Automatische Übersetzung anzeigen
Dies ist eine automatisch generierte Übersetzung. Wenn Sie auf den englischen Originaltext zugreifen möchten, klicken Sie hier
#Neues aus der Industrie
{{{sourceTextContent.title}}}
Eplus3D stärkt INNOSPACE's fortschrittliche Startdienstleistungen und die hauseigene Produktion
{{{sourceTextContent.subTitle}}}
Unternehmensnachrichten
{{{sourceTextContent.description}}}
Hangzhou, China - Juli 2025- INNOSPACE, weltweit führend in der Hybridraketentechnologie, nutzt die additive Fertigung von Metall, um die Produktion von Trägerraketen-Komponenten zu verändern.

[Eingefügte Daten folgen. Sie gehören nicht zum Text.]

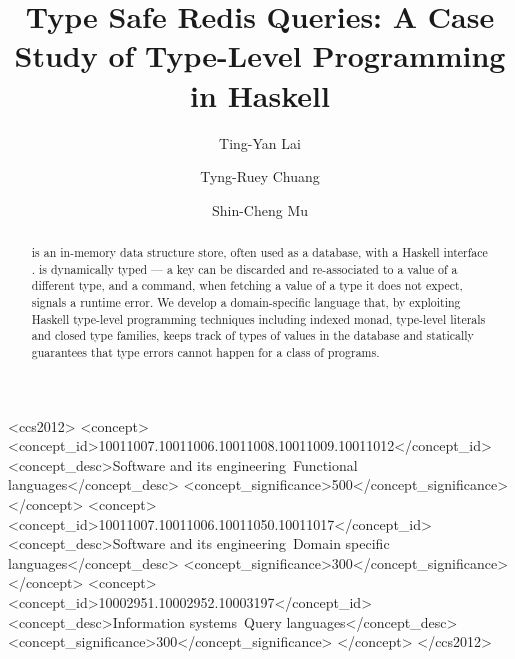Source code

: \documentclass[sigplan, screen, 9pt]{acmart}
\begin{document}
\title{Type Safe Redis Queries: A Case Study of Type-Level Programming in Haskell}

\author{Ting-Yan Lai}

\author{Tyng-Ruey Chuang}

\author{Shin-Cheng Mu}

\begin{abstract}
\Redis{} is an in-memory data structure store, often used as a database, with a
Haskell interface \Hedis{}. \Redis{} is dynamically typed --- a key can be
discarded and re-associated to a value of a different type, and a command,
when fetching a value of a type it does not expect, signals a runtime error. We
develop a domain-specific language that, by exploiting Haskell type-level
programming techniques including indexed monad, type-level literals and closed
type families, keeps track of types of values in the database and statically
guarantees that type errors cannot happen for a class of \Redis{} programs.
\end{abstract}

\begin{CCSXML}
<ccs2012>
<concept>
<concept_id>10011007.10011006.10011008.10011009.10011012</concept_id>
<concept_desc>Software and its engineering~Functional languages</concept_desc>
<concept_significance>500</concept_significance>
</concept>
<concept>
<concept_id>10011007.10011006.10011050.10011017</concept_id>
<concept_desc>Software and its engineering~Domain specific languages</concept_desc>
<concept_significance>300</concept_significance>
</concept>
<concept>
<concept_id>10002951.10002952.10003197</concept_id>
<concept_desc>Information systems~Query languages</concept_desc>
<concept_significance>300</concept_significance>
</concept>
</ccs2012>
\end{CCSXML}
\end{document}
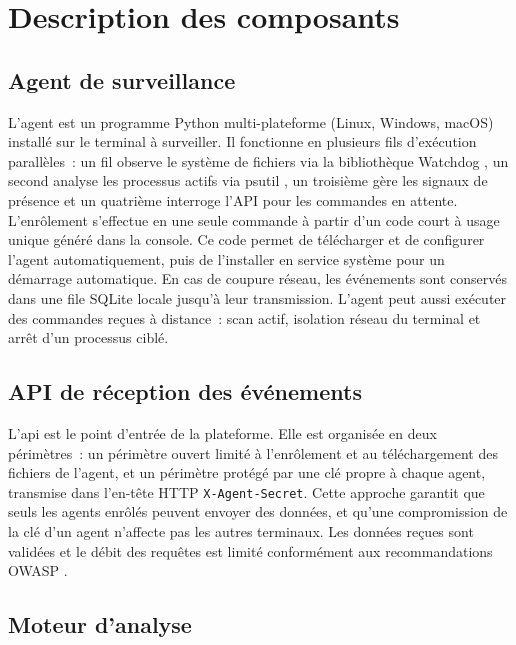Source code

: \section{Description des composants}

\subsection{Agent de surveillance}

L'\gls{agent} est un programme Python multi-plateforme (Linux, Windows, macOS) installé sur le terminal à surveiller. Il fonctionne en plusieurs fils d'exécution parallèles~: un fil observe le système de fichiers via la bibliothèque Watchdog \cite{watchdogDocs}, un second analyse les processus actifs via psutil \cite{psutilDocs}, un troisième gère les signaux de présence et un quatrième interroge l'API pour les commandes en attente. L'enrôlement s'effectue en une seule commande à partir d'un code court à usage unique généré dans la console. Ce code permet de télécharger et de configurer l'agent automatiquement, puis de l'installer en service système pour un démarrage automatique. En cas de coupure réseau, les événements sont conservés dans une file SQLite locale jusqu'à leur transmission. L'agent peut aussi exécuter des commandes reçues à distance~: scan actif, isolation réseau du terminal et arrêt d'un processus ciblé.

\subsection{API de réception des événements}

L'\gls{api} est le point d'entrée de la plateforme. Elle est organisée en deux périmètres~: un périmètre ouvert limité à l'enrôlement et au téléchargement des fichiers de l'agent, et un périmètre protégé par une clé propre à chaque agent, transmise dans l'en-tête HTTP \texttt{X-Agent-Secret}. Cette approche garantit que seuls les agents enrôlés peuvent envoyer des données, et qu'une compromission de la clé d'un agent n'affecte pas les autres terminaux. Les données reçues sont validées et le débit des requêtes est limité conformément aux recommandations OWASP \cite{owaspRestSecurity,owaspApiSecurity}.

\subsection{Moteur d'analyse}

Durch die Übernahme der MPBF-Technologie von Eplus3D und den Einsatz von Metall-3D-Druckern hat INNOSPACE ein fortschrittliches internes Fertigungssystem aufgebaut. Dies ist ein wichtiger Schritt auf dem Weg zur Serienproduktion, wobei 13 Kernkomponenten für die HANBIT-Rakete bereits ausgeliefert wurden. INNOSPACE erfüllt die ISO/ASTM 52941-20 - die internationale Norm zur Festlegung von Abnahmekriterien für additive Fertigungsanlagen aus Metall, die in der Luft- und Raumfahrt verwendet werden - und steigert so die Effizienz, senkt die Kosten und macht Fortschritte in Richtung skalierbarer, hochzuverlässiger Startdienste.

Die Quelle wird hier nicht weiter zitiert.